Talvez como um ponto final (ponto final não, é muito definitivo e radical para algo tão positivo), ou melhor dizendo, um novo ar adentrou em minha vida na forma de um felino. Justamente o animal com qual tive o menor tempo de relação, na época em que tive os mais variados animais. Por anos a fio tentei ter um gato, mas nunca consegui. Acho que meu pai dava os filhotes que eu levava para casa e dizia que haviam fugido.

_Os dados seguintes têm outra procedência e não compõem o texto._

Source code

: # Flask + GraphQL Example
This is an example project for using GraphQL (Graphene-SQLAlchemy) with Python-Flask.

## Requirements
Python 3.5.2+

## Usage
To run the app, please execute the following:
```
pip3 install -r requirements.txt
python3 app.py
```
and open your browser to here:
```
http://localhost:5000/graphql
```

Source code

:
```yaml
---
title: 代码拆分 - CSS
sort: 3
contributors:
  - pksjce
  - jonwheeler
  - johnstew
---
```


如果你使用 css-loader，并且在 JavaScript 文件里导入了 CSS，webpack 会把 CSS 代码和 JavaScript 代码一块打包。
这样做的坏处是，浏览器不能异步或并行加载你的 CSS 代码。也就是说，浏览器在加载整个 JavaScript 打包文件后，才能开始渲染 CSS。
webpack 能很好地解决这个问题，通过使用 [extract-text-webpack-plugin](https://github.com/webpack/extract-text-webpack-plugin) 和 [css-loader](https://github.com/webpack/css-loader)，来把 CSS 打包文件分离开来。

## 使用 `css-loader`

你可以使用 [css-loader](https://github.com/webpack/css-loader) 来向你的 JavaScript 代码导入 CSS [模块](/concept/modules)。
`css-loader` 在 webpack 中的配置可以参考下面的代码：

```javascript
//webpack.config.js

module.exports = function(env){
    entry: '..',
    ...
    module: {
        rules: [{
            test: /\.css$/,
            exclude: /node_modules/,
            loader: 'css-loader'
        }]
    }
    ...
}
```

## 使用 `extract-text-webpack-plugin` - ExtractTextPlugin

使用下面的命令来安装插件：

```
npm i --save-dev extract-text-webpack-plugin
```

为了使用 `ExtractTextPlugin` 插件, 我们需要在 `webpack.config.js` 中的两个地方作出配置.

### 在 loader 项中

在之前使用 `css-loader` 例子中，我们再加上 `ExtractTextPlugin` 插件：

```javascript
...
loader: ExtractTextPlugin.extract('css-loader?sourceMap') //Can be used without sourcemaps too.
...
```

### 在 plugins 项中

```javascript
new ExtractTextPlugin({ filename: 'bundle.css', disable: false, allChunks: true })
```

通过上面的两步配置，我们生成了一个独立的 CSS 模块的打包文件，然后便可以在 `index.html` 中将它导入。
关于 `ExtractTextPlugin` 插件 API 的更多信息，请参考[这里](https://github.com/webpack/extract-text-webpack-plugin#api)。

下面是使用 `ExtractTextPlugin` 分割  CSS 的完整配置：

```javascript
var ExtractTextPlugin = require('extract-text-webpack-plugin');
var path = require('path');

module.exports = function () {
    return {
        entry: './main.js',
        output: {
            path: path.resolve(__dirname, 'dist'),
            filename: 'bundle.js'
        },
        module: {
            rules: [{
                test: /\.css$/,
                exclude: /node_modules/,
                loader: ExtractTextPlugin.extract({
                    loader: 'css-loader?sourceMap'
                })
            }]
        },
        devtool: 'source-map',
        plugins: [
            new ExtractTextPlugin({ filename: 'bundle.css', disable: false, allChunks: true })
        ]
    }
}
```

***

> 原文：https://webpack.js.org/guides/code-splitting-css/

Nenhum deles permaneceu por mais que alguns dias. Em meio a tudo isso, cresci e me mudei para outra cidade. Numa tarde, o telefone toca:

– Alô?
– Gerson, me ajuda a amansar a fera. Daniela vai ficar uma fera. Eu adotei um gato.

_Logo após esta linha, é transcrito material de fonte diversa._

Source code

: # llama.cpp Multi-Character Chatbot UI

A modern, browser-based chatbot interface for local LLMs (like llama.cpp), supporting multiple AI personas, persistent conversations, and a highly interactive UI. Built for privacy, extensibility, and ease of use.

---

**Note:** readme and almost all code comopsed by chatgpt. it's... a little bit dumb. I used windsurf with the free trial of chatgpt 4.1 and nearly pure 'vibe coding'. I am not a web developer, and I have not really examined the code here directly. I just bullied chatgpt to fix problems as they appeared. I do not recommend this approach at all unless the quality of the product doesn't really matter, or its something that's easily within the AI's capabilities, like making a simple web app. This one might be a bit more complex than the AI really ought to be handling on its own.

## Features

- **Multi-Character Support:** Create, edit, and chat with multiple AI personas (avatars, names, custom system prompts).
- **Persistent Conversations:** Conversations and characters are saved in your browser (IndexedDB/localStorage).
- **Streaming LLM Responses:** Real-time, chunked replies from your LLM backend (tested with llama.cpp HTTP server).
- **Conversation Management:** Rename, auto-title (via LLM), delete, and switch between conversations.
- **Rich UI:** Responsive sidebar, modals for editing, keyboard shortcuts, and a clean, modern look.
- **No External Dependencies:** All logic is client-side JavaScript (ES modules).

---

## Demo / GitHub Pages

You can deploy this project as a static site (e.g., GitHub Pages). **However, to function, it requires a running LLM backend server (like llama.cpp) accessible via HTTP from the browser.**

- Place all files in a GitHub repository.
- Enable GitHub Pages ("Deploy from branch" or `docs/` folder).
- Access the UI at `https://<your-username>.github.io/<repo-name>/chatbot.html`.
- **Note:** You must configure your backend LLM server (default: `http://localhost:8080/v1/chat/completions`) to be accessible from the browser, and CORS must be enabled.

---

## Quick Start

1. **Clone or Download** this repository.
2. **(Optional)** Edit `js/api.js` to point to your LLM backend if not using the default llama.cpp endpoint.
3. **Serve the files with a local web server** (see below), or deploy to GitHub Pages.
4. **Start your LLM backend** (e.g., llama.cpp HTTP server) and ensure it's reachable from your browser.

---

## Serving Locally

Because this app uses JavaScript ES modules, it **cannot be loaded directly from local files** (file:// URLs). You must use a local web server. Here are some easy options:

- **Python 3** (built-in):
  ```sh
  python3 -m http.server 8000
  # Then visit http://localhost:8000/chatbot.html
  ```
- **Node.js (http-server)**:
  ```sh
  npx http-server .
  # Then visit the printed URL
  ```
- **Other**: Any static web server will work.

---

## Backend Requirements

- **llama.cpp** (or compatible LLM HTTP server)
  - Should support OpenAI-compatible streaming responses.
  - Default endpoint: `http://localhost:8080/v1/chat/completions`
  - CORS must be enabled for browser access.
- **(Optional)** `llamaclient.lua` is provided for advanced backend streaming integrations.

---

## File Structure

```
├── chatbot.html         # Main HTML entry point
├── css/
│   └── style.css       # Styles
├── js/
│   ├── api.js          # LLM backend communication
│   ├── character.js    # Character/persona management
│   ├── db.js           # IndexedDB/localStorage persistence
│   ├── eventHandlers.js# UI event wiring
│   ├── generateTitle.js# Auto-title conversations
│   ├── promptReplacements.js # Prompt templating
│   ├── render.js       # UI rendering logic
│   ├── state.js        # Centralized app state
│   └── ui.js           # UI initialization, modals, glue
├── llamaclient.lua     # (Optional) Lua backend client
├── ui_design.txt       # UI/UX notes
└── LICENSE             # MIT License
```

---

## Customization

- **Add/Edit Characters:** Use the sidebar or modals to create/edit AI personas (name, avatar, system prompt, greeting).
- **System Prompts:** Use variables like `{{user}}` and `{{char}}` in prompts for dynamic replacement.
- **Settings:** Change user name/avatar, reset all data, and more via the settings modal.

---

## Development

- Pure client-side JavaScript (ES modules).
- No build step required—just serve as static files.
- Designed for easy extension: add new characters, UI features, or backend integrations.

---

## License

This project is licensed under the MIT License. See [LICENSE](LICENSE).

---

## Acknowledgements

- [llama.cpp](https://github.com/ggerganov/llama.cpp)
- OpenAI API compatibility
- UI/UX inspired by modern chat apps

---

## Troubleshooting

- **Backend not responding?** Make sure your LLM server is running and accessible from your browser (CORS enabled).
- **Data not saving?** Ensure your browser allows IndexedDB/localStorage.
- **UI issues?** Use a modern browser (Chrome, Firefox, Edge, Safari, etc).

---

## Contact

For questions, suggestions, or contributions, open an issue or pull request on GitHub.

– Hã? Ahhahahaha como assim?
– Pois é. Me ajuda. Conversa com ela.
– Ai meu Deus. Qual o nome do gato?
– Aninha.
– Eeeee! Quero vê-la.
– Pois é. Daniela não sabe. Você bem que poderia estar aqui quando ela chegasse.

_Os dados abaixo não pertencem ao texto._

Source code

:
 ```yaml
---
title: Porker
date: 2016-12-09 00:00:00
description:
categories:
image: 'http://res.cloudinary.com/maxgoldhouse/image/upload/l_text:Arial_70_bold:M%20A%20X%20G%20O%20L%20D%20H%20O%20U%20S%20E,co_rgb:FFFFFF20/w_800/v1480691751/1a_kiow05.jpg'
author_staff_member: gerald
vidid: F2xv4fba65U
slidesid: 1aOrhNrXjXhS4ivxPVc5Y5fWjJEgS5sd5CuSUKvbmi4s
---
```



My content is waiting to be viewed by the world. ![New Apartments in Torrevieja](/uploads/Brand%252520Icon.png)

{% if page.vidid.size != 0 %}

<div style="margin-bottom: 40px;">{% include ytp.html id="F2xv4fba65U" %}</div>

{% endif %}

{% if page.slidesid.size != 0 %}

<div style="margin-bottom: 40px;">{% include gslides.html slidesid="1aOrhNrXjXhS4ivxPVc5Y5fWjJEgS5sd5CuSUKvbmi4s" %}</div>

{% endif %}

Desligamos o telefone. Há muito ela vinha falando sobre ter um gato, mas sua irmã, na época, não parecia gostar da ideia. E como me tornei amigo de Adriana após os longos anos de amizade com Daniela, a melhor pessoa para tentar ajuda-la, com certeza, seria eu. E também a chance de receber um grito super sônico que explodiria meus ouvidos. Não lembro o que aconteceu, mas quando liguei para a casa delas à noite, Daniela já tinha se deparado com Aninha. Agora seria aguentar o grito do furacão, rss. Apesar do choque inicial, as coisa saíram melhor do que o esperado.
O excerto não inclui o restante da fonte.